Stephen, here’s a Peirce quote that illustrates the point Peter is making:

 

[[ A psychologist cuts out a lobe of my brain (nihil animale me alienum puto) 
and then, when I find I cannot express myself, he says, “You see your faculty 
of language was localized in that lobe.” No doubt it was; and so, if he had 
filched my inkstand, I should not have been able to continue my discussion 
until I had got another. Yea, the very thoughts would not come to me. So my 
faculty of discussion is equally localized in my inkstand. It is localization 
in a sense in which a thing may be in two places at once. On the theory that 
the distinction between psychical and physical phenomena is the distinction 
between final and efficient causation, it is plain enough that the inkstand and 
the brain-lobe have the same general relation to the functions of the mind. ] 
CP 7.366, 1902]

 

What I referred to as his “anti-psychologism” is his frequent insistence that 
the science of logic has nothing to learn from the science of psychology (which 
was generally understood at the time to be about how human minds work (although 
it did include some experiments on other animals). Frederik Stjernfelt takes a 
close look at the anti-psychologism of Peirce and other logicians in his book 
Natural Propositions.

 

Gary f.

 

From: Peter Skagestad [mailto:skagest...@gmail.com] 
Sent: 21-Jan-18 16:15
To: Stephen C. Rose <stever...@gmail.com>; Gary Fuhrman <g...@gnusystems.ca>; 
Peirce List <Peirce-L@list.iupui.edu>
Subject: RE: [PEIRCE-L] Biosemiosis (was Lowell Lecture 3.12

 

Stephen, list,

 

Two comments. First, I think this is a big deal and have written extensively 
about it, most recently in the Peirce Quote Book, but also in earlier writings 
found on the Arisbe website.

 

Second, I see no actual contradiction between what you are saying and what Gary 
said.
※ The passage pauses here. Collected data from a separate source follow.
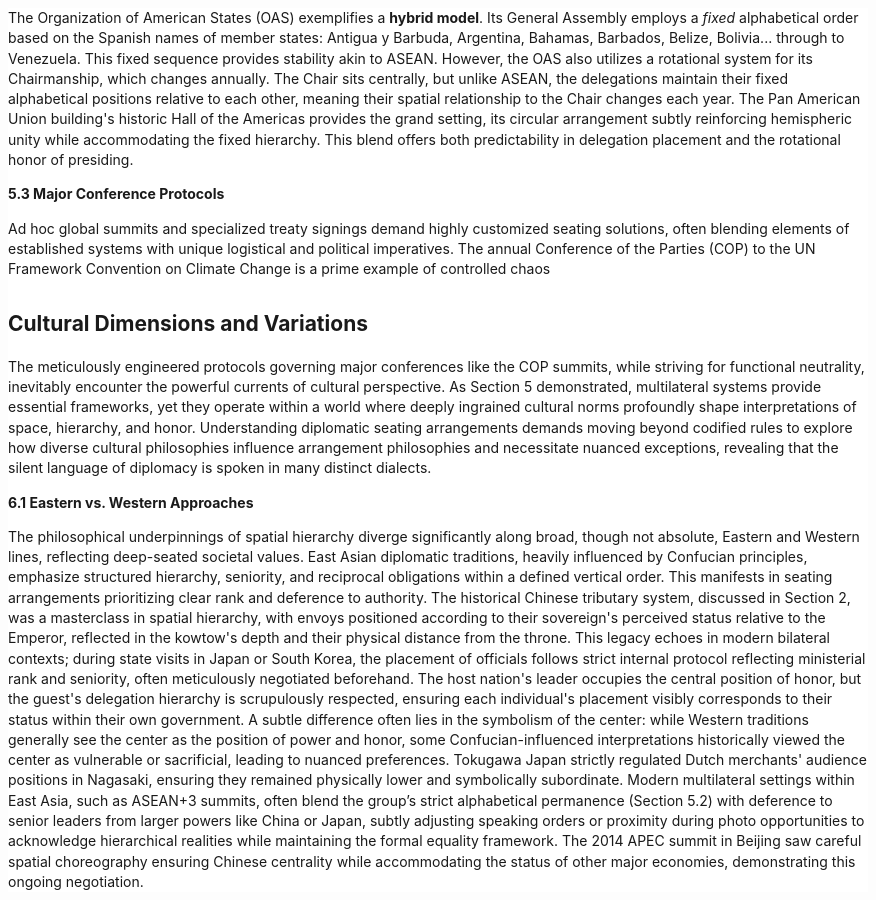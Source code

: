 The Organization of American States (OAS) exemplifies a **hybrid model**. Its General Assembly employs a *fixed* alphabetical order based on the Spanish names of member states: Antigua y Barbuda, Argentina, Bahamas, Barbados, Belize, Bolivia... through to Venezuela. This fixed sequence provides stability akin to ASEAN. However, the OAS also utilizes a rotational system for its Chairmanship, which changes annually. The Chair sits centrally, but unlike ASEAN, the delegations maintain their fixed alphabetical positions relative to each other, meaning their spatial relationship to the Chair changes each year. The Pan American Union building's historic Hall of the Americas provides the grand setting, its circular arrangement subtly reinforcing hemispheric unity while accommodating the fixed hierarchy. This blend offers both predictability in delegation placement and the rotational honor of presiding.

**5.3 Major Conference Protocols**

Ad hoc global summits and specialized treaty signings demand highly customized seating solutions, often blending elements of established systems with unique logistical and political imperatives. The annual Conference of the Parties (COP) to the UN Framework Convention on Climate Change is a prime example of controlled chaos

## Cultural Dimensions and Variations

The meticulously engineered protocols governing major conferences like the COP summits, while striving for functional neutrality, inevitably encounter the powerful currents of cultural perspective. As Section 5 demonstrated, multilateral systems provide essential frameworks, yet they operate within a world where deeply ingrained cultural norms profoundly shape interpretations of space, hierarchy, and honor. Understanding diplomatic seating arrangements demands moving beyond codified rules to explore how diverse cultural philosophies influence arrangement philosophies and necessitate nuanced exceptions, revealing that the silent language of diplomacy is spoken in many distinct dialects.

**6.1 Eastern vs. Western Approaches**

The philosophical underpinnings of spatial hierarchy diverge significantly along broad, though not absolute, Eastern and Western lines, reflecting deep-seated societal values. East Asian diplomatic traditions, heavily influenced by Confucian principles, emphasize structured hierarchy, seniority, and reciprocal obligations within a defined vertical order. This manifests in seating arrangements prioritizing clear rank and deference to authority. The historical Chinese tributary system, discussed in Section 2, was a masterclass in spatial hierarchy, with envoys positioned according to their sovereign's perceived status relative to the Emperor, reflected in the kowtow's depth and their physical distance from the throne. This legacy echoes in modern bilateral contexts; during state visits in Japan or South Korea, the placement of officials follows strict internal protocol reflecting ministerial rank and seniority, often meticulously negotiated beforehand. The host nation's leader occupies the central position of honor, but the guest's delegation hierarchy is scrupulously respected, ensuring each individual's placement visibly corresponds to their status within their own government. A subtle difference often lies in the symbolism of the center: while Western traditions generally see the center as the position of power and honor, some Confucian-influenced interpretations historically viewed the center as vulnerable or sacrificial, leading to nuanced preferences. Tokugawa Japan strictly regulated Dutch merchants' audience positions in Nagasaki, ensuring they remained physically lower and symbolically subordinate. Modern multilateral settings within East Asia, such as ASEAN+3 summits, often blend the group’s strict alphabetical permanence (Section 5.2) with deference to senior leaders from larger powers like China or Japan, subtly adjusting speaking orders or proximity during photo opportunities to acknowledge hierarchical realities while maintaining the formal equality framework. The 2014 APEC summit in Beijing saw careful spatial choreography ensuring Chinese centrality while accommodating the status of other major economies, demonstrating this ongoing negotiation.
Peirce nowhere puts down the brain or denies that it is the locus of 
conscious activity; he simply does not restrict reasoning to this conscious 
activity in the brain, but includes activities that involve arms, hands, 
pencils, and paper, most famously the activity of creating and manipulating 
diagrams. So yes, in Peirce’s view as I understand it, brains are indeed 
wonderful, but so are pencils and paper, which vastly augment the reasoning 
power of the brain.

 

Best,

Peter

 

Sent from Mail <https://go.microsoft.com/fwlink/?LinkId=550986>  for Windows 10

 

From: Stephen C. Rose <mailto:stever...@gmail.com> 
Sent: Sunday, January 21, 2018 3:52 PM
To: Gary Fuhrman <mailto:g...@gnusystems.ca> ; Peirce List 
<mailto:Peirce-L@list.iupui.edu> 
Subject: Re: [PEIRCE-L] Biosemiosis (was Lowell Lecture 3.12

 

Is Peirce's anti-psychologism really putting down the brain as a source of 
conscious thinking? I thought he was simply flagging the limits of psychology 
as a basis for explaining things. Not a big deal but I do think the brain or 
whatever we take to be our inner thinking mechanism is quite a precious piece 
of work and that we can combat psychologist just the same. We can question 
Cartesianism without throwing out thinking.